— TASK PROMPT —
Your output should be the lines from the one with "Lab Instruction in Excel" through the end of the entries below, set down word for word and nothing else.

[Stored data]

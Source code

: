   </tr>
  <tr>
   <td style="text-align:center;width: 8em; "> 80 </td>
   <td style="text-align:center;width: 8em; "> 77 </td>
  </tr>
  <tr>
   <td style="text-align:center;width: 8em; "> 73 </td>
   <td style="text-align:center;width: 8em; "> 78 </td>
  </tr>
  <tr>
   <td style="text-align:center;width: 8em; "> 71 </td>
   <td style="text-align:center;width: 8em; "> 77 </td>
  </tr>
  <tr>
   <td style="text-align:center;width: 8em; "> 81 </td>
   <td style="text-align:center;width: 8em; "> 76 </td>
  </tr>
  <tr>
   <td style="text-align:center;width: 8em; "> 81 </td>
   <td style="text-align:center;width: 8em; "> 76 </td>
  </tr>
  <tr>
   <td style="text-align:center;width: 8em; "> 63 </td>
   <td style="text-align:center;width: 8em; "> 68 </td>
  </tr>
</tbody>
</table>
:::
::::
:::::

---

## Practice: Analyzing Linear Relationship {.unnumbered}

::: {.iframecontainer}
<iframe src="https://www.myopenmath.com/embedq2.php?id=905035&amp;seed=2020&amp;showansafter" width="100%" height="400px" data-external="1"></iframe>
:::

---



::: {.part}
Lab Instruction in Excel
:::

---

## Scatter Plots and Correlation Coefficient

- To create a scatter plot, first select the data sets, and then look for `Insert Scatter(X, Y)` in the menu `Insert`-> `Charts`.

— PROBLEM SOLUTION —
Lab Instruction in Excel
:::

---

## Scatter Plots and Correlation Coefficient

- To create a scatter plot, first select the data sets, and then look for `Insert Scatter(X, Y)` in the menu `Insert`-> `Charts`.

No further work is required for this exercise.